Petinggi Desa Tempur, Sutoyo menjelaskan, longsor terjadi pada tebing setinggi 12 meter yang berada di kawasan yang jauh dari permukiman. Lebar tebing yang longsor sekitar sembilan meter. Tidak hanya material tanah, longsor juga membawa beberapa batu berukuran besar dan kecil.

Dengan kondisi material, kata dia, untuk pembersihan material membutuhkan alat berat. ‘’Seluruh badan jalan di titik longsor tertutup material. Bahkan sebagian badan jalan ikut longsor ke jurang,’’ kata Sutoyo.

Dia mengatakan, jalan penghubung itu rusak, aspal jalan kabupaten di titik longsor itu pecah tertimpa batu besar. Sementara, fasilitas umum lainnya, saluran air dan jaringan listrik, sejauh ini aman tidak terdampak longsor.

Akibat longsor tersebut, warga Dukuh Duplak untuk sementara waktu terisolasi. Di dukuh tertinggi di Jepara itu terdapat 123 kepala keluarga. Sutoyo merinci, ada 22 warga lanjut usia, lima ibu hamil, 34 balita, 15 warga rentan dan anak usia sekolah 43 anak.

‘’Warga sebenarnya hendak membersihkan material longsoran pagi ini (kemarin). Namun karena hujan belum reda, sukarelawan dan masyarakat tidak berani membersihkan material longsor. Sebab batu dari atas tebing masih berjatuhan.

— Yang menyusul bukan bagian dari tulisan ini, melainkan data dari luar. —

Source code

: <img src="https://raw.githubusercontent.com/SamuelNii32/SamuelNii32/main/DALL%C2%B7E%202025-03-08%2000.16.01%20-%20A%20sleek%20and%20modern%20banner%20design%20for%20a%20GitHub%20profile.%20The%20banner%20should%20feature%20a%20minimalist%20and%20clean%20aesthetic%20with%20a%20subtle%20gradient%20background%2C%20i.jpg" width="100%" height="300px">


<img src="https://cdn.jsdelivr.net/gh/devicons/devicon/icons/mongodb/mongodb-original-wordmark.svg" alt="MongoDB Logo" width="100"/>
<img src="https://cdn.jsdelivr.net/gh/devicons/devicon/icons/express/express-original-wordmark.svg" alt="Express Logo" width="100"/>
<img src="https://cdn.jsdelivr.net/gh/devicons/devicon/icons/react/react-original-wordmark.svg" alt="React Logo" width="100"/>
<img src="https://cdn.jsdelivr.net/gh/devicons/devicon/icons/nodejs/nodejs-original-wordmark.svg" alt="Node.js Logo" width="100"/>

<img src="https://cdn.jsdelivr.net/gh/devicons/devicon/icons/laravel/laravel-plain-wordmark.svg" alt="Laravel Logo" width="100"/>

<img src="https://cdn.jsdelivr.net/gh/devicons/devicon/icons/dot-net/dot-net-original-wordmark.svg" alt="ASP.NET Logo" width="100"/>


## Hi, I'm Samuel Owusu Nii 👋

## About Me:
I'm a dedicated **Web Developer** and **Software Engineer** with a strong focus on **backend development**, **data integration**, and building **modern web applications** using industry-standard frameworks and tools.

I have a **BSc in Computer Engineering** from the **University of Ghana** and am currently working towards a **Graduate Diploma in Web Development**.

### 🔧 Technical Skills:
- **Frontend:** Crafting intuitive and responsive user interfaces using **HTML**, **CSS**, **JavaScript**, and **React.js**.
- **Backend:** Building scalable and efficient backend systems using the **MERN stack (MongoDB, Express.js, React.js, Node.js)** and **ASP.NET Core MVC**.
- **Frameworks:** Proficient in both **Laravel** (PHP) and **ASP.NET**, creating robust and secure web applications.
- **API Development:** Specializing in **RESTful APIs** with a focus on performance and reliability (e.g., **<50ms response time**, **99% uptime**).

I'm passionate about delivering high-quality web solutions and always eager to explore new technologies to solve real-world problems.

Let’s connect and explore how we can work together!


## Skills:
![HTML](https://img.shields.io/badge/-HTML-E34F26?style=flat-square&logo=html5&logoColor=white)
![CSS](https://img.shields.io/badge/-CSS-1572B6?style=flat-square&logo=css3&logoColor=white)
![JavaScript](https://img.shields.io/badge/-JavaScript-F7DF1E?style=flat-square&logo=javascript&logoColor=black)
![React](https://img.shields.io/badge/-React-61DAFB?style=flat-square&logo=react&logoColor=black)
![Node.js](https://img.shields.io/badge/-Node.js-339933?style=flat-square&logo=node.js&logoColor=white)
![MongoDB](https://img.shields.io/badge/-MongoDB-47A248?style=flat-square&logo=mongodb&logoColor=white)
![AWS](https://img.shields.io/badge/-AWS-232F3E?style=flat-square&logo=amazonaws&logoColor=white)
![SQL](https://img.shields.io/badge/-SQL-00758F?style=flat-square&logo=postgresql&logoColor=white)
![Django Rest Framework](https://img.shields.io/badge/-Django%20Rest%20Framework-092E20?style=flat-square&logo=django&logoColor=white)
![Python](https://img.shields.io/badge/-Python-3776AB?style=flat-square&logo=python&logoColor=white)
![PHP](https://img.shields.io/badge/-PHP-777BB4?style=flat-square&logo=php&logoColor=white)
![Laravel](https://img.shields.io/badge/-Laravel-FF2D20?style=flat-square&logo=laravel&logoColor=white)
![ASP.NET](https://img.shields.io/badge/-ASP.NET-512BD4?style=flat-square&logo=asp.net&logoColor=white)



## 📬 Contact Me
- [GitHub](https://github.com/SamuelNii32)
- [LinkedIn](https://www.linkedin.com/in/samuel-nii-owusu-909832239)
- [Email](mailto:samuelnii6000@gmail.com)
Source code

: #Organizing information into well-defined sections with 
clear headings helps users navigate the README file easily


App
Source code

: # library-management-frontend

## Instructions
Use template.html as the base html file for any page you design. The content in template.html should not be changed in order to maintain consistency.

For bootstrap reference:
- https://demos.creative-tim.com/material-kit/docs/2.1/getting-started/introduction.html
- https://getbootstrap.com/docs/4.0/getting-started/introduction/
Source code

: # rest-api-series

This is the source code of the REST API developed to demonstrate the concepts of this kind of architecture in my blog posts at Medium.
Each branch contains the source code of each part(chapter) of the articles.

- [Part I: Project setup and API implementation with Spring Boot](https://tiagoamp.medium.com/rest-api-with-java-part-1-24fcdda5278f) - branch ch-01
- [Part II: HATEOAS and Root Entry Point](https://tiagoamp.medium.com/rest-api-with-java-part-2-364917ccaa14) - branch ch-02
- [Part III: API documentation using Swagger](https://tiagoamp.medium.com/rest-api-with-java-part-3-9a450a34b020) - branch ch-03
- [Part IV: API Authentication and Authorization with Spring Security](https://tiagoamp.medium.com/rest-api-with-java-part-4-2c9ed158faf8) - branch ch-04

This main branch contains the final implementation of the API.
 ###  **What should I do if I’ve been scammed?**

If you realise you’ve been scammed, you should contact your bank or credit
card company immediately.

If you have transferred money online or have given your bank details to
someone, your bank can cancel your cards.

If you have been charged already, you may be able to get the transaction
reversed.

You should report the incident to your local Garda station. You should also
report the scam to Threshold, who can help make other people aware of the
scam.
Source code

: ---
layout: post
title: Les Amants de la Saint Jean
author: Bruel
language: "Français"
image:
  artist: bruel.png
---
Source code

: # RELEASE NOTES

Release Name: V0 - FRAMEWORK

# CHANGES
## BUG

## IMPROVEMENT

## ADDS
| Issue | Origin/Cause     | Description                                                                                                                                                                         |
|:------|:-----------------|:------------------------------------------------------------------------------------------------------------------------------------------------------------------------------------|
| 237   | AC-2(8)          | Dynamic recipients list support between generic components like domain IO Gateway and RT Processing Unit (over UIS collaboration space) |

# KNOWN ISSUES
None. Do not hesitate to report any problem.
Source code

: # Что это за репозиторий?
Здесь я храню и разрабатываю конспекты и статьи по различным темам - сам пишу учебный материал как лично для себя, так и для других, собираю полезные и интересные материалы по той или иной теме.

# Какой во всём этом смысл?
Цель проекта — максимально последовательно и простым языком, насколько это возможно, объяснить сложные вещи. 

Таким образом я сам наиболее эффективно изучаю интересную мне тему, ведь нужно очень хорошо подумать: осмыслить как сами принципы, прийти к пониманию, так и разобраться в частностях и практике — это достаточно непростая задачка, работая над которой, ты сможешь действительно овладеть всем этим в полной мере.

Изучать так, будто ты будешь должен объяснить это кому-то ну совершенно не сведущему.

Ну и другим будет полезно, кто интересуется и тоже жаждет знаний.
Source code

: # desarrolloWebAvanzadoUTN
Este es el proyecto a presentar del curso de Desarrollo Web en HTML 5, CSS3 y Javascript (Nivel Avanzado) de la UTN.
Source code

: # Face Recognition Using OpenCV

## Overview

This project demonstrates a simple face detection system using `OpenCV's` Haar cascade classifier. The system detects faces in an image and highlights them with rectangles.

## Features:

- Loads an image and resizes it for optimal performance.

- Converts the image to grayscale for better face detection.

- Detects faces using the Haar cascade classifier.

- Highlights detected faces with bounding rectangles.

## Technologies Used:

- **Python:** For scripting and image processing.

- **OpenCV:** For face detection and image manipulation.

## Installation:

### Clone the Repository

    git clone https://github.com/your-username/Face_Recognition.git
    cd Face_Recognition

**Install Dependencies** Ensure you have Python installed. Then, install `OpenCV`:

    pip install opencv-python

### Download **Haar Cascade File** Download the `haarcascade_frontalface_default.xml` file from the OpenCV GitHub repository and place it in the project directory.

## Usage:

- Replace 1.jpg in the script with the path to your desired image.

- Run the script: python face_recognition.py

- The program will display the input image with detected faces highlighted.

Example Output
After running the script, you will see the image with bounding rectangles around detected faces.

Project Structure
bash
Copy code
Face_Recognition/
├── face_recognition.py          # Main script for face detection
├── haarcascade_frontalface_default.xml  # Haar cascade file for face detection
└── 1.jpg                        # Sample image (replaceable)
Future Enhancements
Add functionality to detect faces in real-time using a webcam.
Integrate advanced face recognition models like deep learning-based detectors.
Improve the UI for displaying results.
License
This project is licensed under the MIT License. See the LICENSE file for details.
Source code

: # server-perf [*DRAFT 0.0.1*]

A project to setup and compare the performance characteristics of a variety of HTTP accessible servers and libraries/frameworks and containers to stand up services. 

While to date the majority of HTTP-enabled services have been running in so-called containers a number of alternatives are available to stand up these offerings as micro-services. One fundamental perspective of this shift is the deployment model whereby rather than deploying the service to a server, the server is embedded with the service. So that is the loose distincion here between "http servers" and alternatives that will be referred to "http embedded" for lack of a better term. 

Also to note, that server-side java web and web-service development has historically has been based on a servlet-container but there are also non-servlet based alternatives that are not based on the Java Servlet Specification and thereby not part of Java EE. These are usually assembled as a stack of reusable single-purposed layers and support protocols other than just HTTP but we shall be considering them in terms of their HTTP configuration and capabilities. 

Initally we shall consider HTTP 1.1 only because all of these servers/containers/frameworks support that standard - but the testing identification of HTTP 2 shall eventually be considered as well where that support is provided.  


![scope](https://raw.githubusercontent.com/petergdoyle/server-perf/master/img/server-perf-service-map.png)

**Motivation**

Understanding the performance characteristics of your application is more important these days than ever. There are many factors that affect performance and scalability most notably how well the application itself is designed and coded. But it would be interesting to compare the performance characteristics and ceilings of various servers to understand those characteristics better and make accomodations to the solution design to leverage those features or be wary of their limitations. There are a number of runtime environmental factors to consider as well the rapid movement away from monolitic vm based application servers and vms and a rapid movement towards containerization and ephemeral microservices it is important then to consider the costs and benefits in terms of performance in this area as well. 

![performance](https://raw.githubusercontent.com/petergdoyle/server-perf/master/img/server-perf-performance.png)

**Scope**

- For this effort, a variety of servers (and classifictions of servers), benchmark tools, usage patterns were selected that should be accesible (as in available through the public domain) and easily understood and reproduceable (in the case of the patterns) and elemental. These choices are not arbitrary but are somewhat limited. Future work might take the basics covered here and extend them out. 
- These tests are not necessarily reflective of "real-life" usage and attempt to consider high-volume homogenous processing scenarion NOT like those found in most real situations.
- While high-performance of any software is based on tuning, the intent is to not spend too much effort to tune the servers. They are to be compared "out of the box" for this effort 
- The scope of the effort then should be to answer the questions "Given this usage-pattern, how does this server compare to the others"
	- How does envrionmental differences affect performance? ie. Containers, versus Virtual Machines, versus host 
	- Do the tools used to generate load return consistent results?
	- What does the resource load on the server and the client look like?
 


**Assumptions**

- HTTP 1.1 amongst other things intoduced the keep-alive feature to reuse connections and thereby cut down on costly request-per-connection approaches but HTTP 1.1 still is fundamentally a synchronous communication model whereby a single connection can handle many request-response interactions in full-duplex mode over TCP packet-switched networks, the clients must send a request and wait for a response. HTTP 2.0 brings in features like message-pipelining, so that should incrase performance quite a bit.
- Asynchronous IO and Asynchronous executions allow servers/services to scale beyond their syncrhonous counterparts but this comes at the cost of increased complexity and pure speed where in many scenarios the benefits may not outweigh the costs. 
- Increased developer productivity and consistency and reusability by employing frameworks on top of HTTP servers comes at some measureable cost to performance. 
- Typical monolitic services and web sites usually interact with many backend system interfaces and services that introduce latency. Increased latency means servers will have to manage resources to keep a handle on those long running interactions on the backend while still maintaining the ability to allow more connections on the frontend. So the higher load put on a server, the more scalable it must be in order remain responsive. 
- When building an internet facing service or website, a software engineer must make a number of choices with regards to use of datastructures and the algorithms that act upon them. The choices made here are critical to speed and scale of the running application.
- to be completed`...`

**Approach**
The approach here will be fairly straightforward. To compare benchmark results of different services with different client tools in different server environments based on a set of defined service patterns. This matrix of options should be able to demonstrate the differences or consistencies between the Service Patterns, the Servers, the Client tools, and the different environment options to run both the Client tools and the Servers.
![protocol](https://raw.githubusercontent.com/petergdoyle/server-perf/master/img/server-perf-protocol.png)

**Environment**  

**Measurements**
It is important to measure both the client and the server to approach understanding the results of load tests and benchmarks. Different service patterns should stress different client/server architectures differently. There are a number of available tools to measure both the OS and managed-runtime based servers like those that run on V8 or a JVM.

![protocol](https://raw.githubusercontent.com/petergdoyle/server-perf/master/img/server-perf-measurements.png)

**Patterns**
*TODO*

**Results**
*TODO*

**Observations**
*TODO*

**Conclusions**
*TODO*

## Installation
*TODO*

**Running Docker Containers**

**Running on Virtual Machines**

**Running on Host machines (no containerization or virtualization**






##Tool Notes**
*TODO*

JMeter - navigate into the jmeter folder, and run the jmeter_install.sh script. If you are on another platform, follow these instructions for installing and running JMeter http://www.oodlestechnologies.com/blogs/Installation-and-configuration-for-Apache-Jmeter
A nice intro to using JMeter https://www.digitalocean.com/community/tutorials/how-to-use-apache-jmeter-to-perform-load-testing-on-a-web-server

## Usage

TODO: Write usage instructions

Longsor susulan masih berpotensi terjadi,’’ ucapnya.

Hingga Selasa siang, sukarelawan, warga hingga alat berat belum berani membersihkan material longsoran. Rencananya, material longsoran, termasuk batu besar akan dijatuhkan ke bawah jurang, untuk memudahkan pembersihan.

Sementara pihak desa dan sukarelawan membuat tenda darurat sebagai posko. Itu untuk memantau kondisi di lapangan.

Di Desa Tempur, hampir tiap musim hujan, terjadi longsor. Kebanyakan di lokasi tebing yang jauh dari permukiman namun ada di pinggir jalan penghubung. Awal tahun lalu, longsor terjadi di jalan penghubung Desa Tempur dan Damarwulan Kecamatan Keling.